For perhaps the first time ever, the author believes Ms. Brian and POGO may have a point. The term “regulatory agency” is not defined in the bill. At a minimum, the concept extends to federal administrative agencies that create and enforce regulations in all areas of the economy, including the Environmental Protection Agency, the Securities and Exchange Commission, the Food and Drug Administration, and the Consumer Product Safety Commission, for example. State regulatory agencies are even more numerous, particularly for health care providers. Filing a fraudulent form with a “regulatory” agency--however the term is defined--apparently triggers defunding by all federal agencies, whether regulatory or nonregulatory, in absolute terms. The effect of this mandatory defunding is difficult to fathom or predict.
More importantly, the bill is unnecessary. Regulated entities, federal contractors, health care providers, and other grantees are already subject to orderly processes for evaluating federal funding decisions and awarding federal contracts and grants under such federal schemes as the procurement suspension and debarment process in the Federal Acquisition Regulation (“FAR”), the nonprocurement “Common Rule” on government-wide debarment and suspension, the exclusionary process under the Medicare and Medicaid programs, and other specific regulatory schemes. See, e.g., FAR, Part 9.4 (procurement debarment, suspension, and ineligibility); Office of Management and Budget, 2 C.F.R. Parts 180 and 215.13 (nonprocurement debarment and suspension); 42 U.S.C. § 1320a-7(a) and (b) (2006) (implementing exclusion regulations at 42 C.F.R. §§ 1001 - 1003, 1005); Davis-Bacon Act, 40 U.S.C. §§ 3141-3147 (2006) (regulations at 29 C.F.R. Parts 1, 3, 5, 6, and 7). Even the Census Bureau was able to discontinue its association with ACORN without this legislation. Interfering with or circumventing these and other carefully crafted, specific federal regulatory processes would be an unnecessary, costly, and unintended consequence of the legislation that seeks to defund a group like ACORN that has become politically toxic.
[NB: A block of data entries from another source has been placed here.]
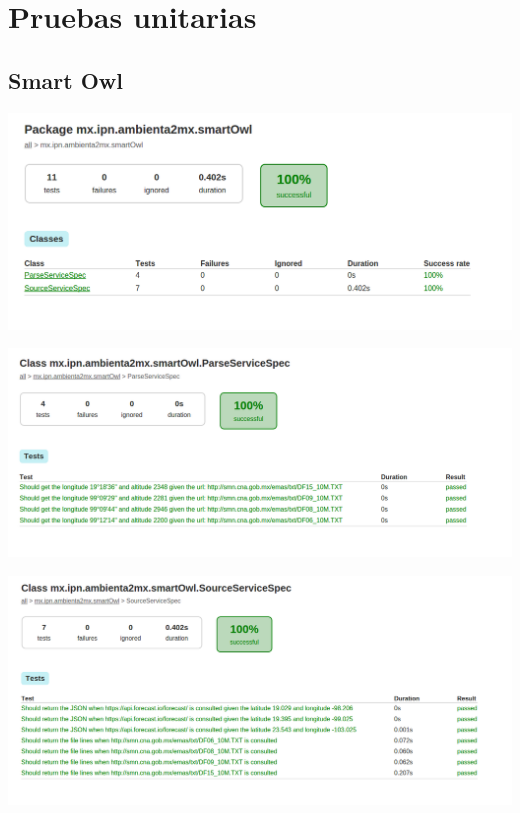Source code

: \newpage
\section*{Pruebas unitarias}
\subsection*{Smart Owl}
\begin{center}
  \includegraphics[width=\textwidth]{images/SmartOwlTest1}
\end{center}

\begin{center}
  \includegraphics[width=\textwidth]{images/SmartOwlTest2}
\end{center}

\begin{center}
  \includegraphics[width=\textwidth]{images/SmartOwlTest3}
\end{center}
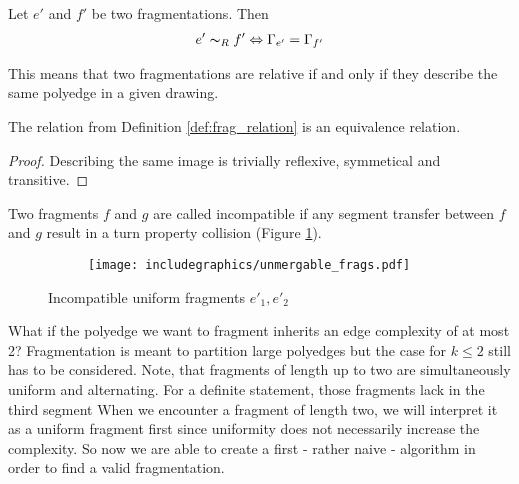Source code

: \begin{definition}
	Let $e'$ and $f'$ be two fragmentations. Then 
	\begin{align*}e' \thicksim_R f' \Leftrightarrow \Gamma_{e'} = \Gamma_{f'}
	\end{align*}\label{def:frag_relation}
\end{definition}
This means that two fragmentations are relative if and only if they describe the same polyedge in a given drawing.
\begin{lemma}
	The relation from Definition \ref{def:frag_relation} is an equivalence relation.
\end{lemma}
\begin{proof}
	Describing the same image is trivially reflexive, symmetical and transitive.
\end{proof}
\begin{definition}
	Two fragments $f$ and $g$ are called incompatible if any segment transfer between $f$ and $g$ result in a turn property collision (Figure \ref{im:incompatible}).
\end{definition}
\begin{figure}[h]
	\centering
	\begin{subfigure}{0.4\textwidth}
		\centering
		\texttt{[image: includegraphics/unmergable\_frags.pdf]}
	\end{subfigure}
	\caption{Incompatible uniform fragments $e'_1,e'_2$}\label{im:incompatible}
\end{figure}
What if the polyedge we want to fragment inherits an edge complexity of at most 2? Fragmentation is meant to partition large polyedges but the case for $k\leq 2$ still has to be considered. Note, that fragments of length up to two are simultaneously uniform and alternating. For a definite statement, those fragments lack in the third segment
When we encounter a fragment of length two, we will interpret it as a uniform fragment first since uniformity does not necessarily increase the complexity. So now we are able to create a first - rather naive - algorithm in order to find a valid fragmentation.\newpage
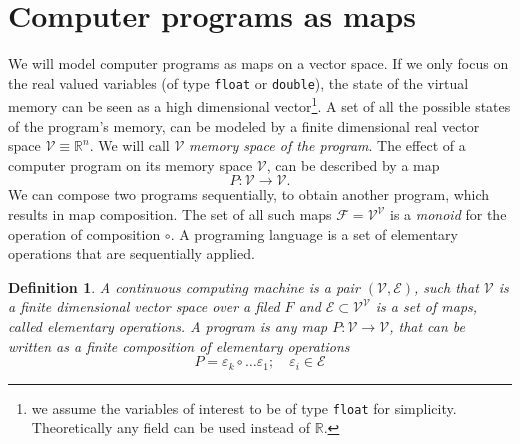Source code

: \documentclass{article}
\newcommand{\RR}{\mathbb{R}}
\newcommand{\E}{\mathcal{E}}
\newcommand{\VV}{\mathcal{V}}
\newcommand{\F}{\mathcal{F}}
\newtheorem{definicija}{Definition}[section]
\begin{document}
\section{Computer programs as maps}
We will model computer programs as maps on a vector space. If
we only focus on the real valued variables (of type \texttt{float} or
\texttt{double}),  the state of the virtual memory can be seen as a high
dimensional vector\footnote{we assume the variables of interest to be of type \texttt{float} for
  simplicity. Theoretically any field can be used instead of $\RR$.}. 
A set of all the possible states of the program's memory,
can be modeled by a finite dimensional real vector space $\VV\equiv \RR^n$. We
will call $\VV$ \emph{memory space of the program}. The effect of a computer
program on its memory space $\VV$, can be described by a map
\begin{equation}
  \label{eq:map}
  P:\VV\to \VV.
\end{equation}
We can compose two programs sequentially, to obtain another program, which
results in map composition. The set of all such maps $\F=\VV^\VV$ is a
\emph{monoid} for the operation of composition $\circ$. A programing language is
a set of elementary operations that are sequentially applied. 
\begin{definicija} A \emph{continuous computing machine} is a pair $(\VV,\E)$, such
  that $\VV$ is a finite dimensional vector space over a filed $F$ and
  $\E\subset \VV^\VV$ is a set of maps, called \emph{elementary operations}. A
  \emph{program} is any map $P:\VV\to \VV$, that can be written as a finite  composition
  of elementary operations
  \begin{equation}
    \label{eq:P_composition}
    P=\varepsilon_k\circ\ldots \varepsilon_1;\quad \varepsilon_i\in \E
  \end{equation}
  
\end{definicija}
\end{document}
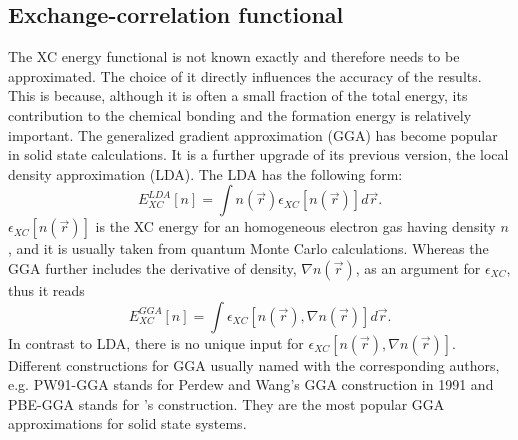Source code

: \subsection{Exchange-correlation functional}
The XC energy functional is not known exactly and therefore needs to be approximated. The choice of it directly influences the accuracy of the results. This is because, although it is often a small fraction of the total energy, its contribution to the chemical bonding and the formation energy is relatively important. The generalized gradient approximation (GGA) has become popular in solid state calculations. It is a further upgrade of its previous version, the local density approximation (LDA). The LDA has the following form:
\begin{equation}
E_{XC}^{LDA}[n]=\int n(\vec{r})\epsilon_{XC}[n(\vec{r})]d\vec{r}.
\end{equation}
$\epsilon_{XC}[n(\vec{r})]$ is the XC energy for an homogeneous electron gas having density $n$, and it is usually taken from quantum Monte Carlo calculations. Whereas the GGA further includes the derivative of density, $\nabla n(\vec{r})$, as an argument for $\epsilon_{XC}$, thus it reads
\begin{equation}
E_{XC}^{GGA}[n]=\int \epsilon_{XC}[n(\vec{r}),\nabla n(\vec{r})]d\vec{r}.
\end{equation}
In contrast to LDA, there is no unique input for $\epsilon_{XC}[n(\vec{r}),\nabla n(\vec{r})]$. Different constructions for GGA usually named with the corresponding authors, e.g. PW91-GGA stands for Perdew and Wang's GGA construction in 1991\cite{Perdew1991,Perdew1992} and PBE-GGA stands for \citet{GGA-PBE2}'s construction. They are the most popular GGA approximations for solid state systems. 
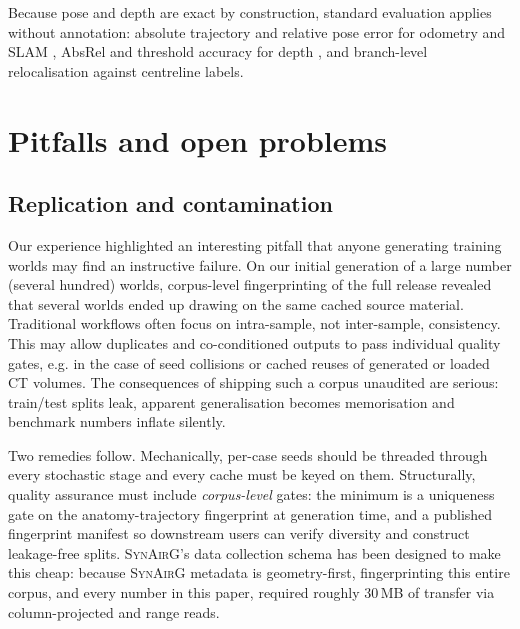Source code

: \documentclass[conference]{IEEEtran}
\newcommand{\synairg}{\textsc{SynAirG}}
\begin{document}
Because pose and depth are exact by construction, standard evaluation applies without annotation: absolute trajectory and relative pose error for odometry and SLAM \cite{sturm2012tum}, AbsRel and threshold accuracy for depth \cite{eigen2014depth}, and branch-level relocalisation against centreline labels.

\section{Pitfalls and open problems}
\label{sec:pitfalls}
\subsection{Replication and contamination}
Our experience highlighted an interesting pitfall that anyone generating training worlds may find an instructive failure. On our initial generation of a large number (several hundred) worlds, corpus-level fingerprinting of the full release revealed that several worlds ended up drawing on the same cached source material. Traditional workflows often focus on intra-sample, not inter-sample, consistency. This may allow duplicates and co-conditioned outputs to pass individual quality gates, e.g. in the case of seed collisions or cached reuses of generated or loaded CT volumes. The consequences of shipping such a corpus unaudited are serious: train/test splits leak, apparent generalisation becomes memorisation and benchmark numbers inflate silently.

Two remedies follow. Mechanically, per-case seeds should be threaded through every stochastic stage and every cache must be keyed on them. Structurally, quality assurance must include \emph{corpus-level} gates: the minimum is a uniqueness gate on the anatomy-trajectory fingerprint at generation time, and a published fingerprint manifest so downstream users can verify diversity and construct leakage-free splits. \synairg{}'s data collection schema has been designed to make this cheap: because \synairg{} metadata is geometry-first, fingerprinting this entire corpus, and every number in this paper, required roughly 30\,MB of transfer via column-projected and range reads.
\end{document}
The suspension, debarment, and exclusion processes are difficult and sometimes unfair. They provide, however, a sense of due process and fairness to companies, institutions, and individuals accused of defrauding the federal government or otherwise acting non-responsibly in conducting the government’s affairs. The agencies, as part of this process, routinely negotiate and execute agreements (corporate integrity agreements in Medicare/Medicaid, nondebarment agreements in the procurement and grant world) which protect the government’s interests, yet allow the company or institution to continue to operate.
Congress’s interference with these well-established processes endangers both those who do the government’s work (contractors and grantees), as well as the government itself. Beating up on ACORN is not worth it.